Argentine rains allow for smooth soy planting

Rains over recent days have helped accelerate early 2011/12 soy planting in Argentina, a local meteorologist said on Tuesday, after an overly sunny September caused fears that La Nina might dry out soils.

The weather disturbance — called La Nina, or «The Girl» — tends to cause excessive dryness in Argentina.

«Starting in October and lasting through the first week of November there was a very good supply of rain,» Jose Luis Aiello, director of the Applied Climatology Consultancy, or CCA, told Reuters.

«Everything is fine at this point, which is speeding the planting of soy,» he added.

Argentina is the world’s No. 3 soybean exporter and the top supplier of soymeal and soyoil. Its main growing areas are in the central eastern provinces of Buenos Aires, Santa Fe, Entre Rios and Cordoba.

Argentine farmers will plant soy on 18.6 million hectares (46 million acres), the Buenos Aires Grains Exchange said last month in its first 2011/12 area estimate.

Argentina is also the world’s No. 2 corn supplier after the United States. The South American country produced a record 22.9 million tons in 2010/11, the government says.

But the 2011/12 season got off to a bad start as planting was slowed by dry soils before October rains swept across the Pampas crop belt, allowing farmers to go ahead with sowing.

Uncertainty about the weather is mixed with concerns about the global economy and the farm policies of President Cristina Fernandez, who won a landslide re-election victory last month.

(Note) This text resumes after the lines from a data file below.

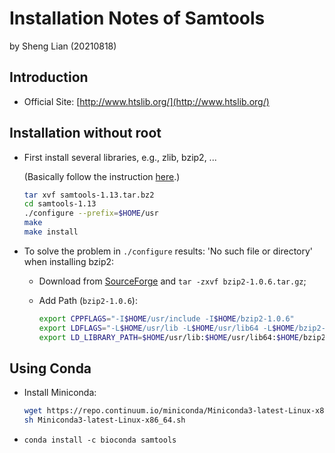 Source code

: # Installation Notes of Samtools

by Sheng Lian (20210818)

## Introduction

- Official Site: [http://www.htslib.org/](http://www.htslib.org/)

## Installation without root

- First install several libraries, e.g., zlib, bzip2, ... 

  (Basically follow the instruction [here](https://www.jianshu.com/p/da92ca36a220).)

  ```bash
  tar xvf samtools-1.13.tar.bz2
  cd samtools-1.13
  ./configure --prefix=$HOME/usr
  make
  make install
  ```

- To solve the problem in `./configure` results: 'No such file or directory' when installing bzip2: 
    
  - Download from [SourceForge](https://sourceforge.net/projects/bzip2/) and `tar -zxvf bzip2-1.0.6.tar.gz`;
  
  - Add Path (`bzip2-1.0.6`): 
    
    ```bash
    export CPPFLAGS="-I$HOME/usr/include -I$HOME/bzip2-1.0.6"
    export LDFLAGS="-L$HOME/usr/lib -L$HOME/usr/lib64 -L$HOME/bzip2-1.0.6"
    export LD_LIBRARY_PATH=$HOME/usr/lib:$HOME/usr/lib64:$HOME/bzip2-1.0.6
     ```

## Using Conda 
  
- Install Miniconda: 

  ```bash
  wget https://repo.continuum.io/miniconda/Miniconda3-latest-Linux-x86_64.sh
  sh Miniconda3-latest-Linux-x86_64.sh
  ```

- `conda install -c bioconda samtools`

Argentina — with its vast, fertile Pampas — should be in a good position to cash in on growing world food demand. But it lags its neighbors in attracting private capital, due in part to the government’s unorthodox economic policies.

Farmers say interventionist measures, such as high soy export taxes and quotas on corn and wheat exports, are applied in a haphazard way that dampens investment in the country’s key agricultural sector.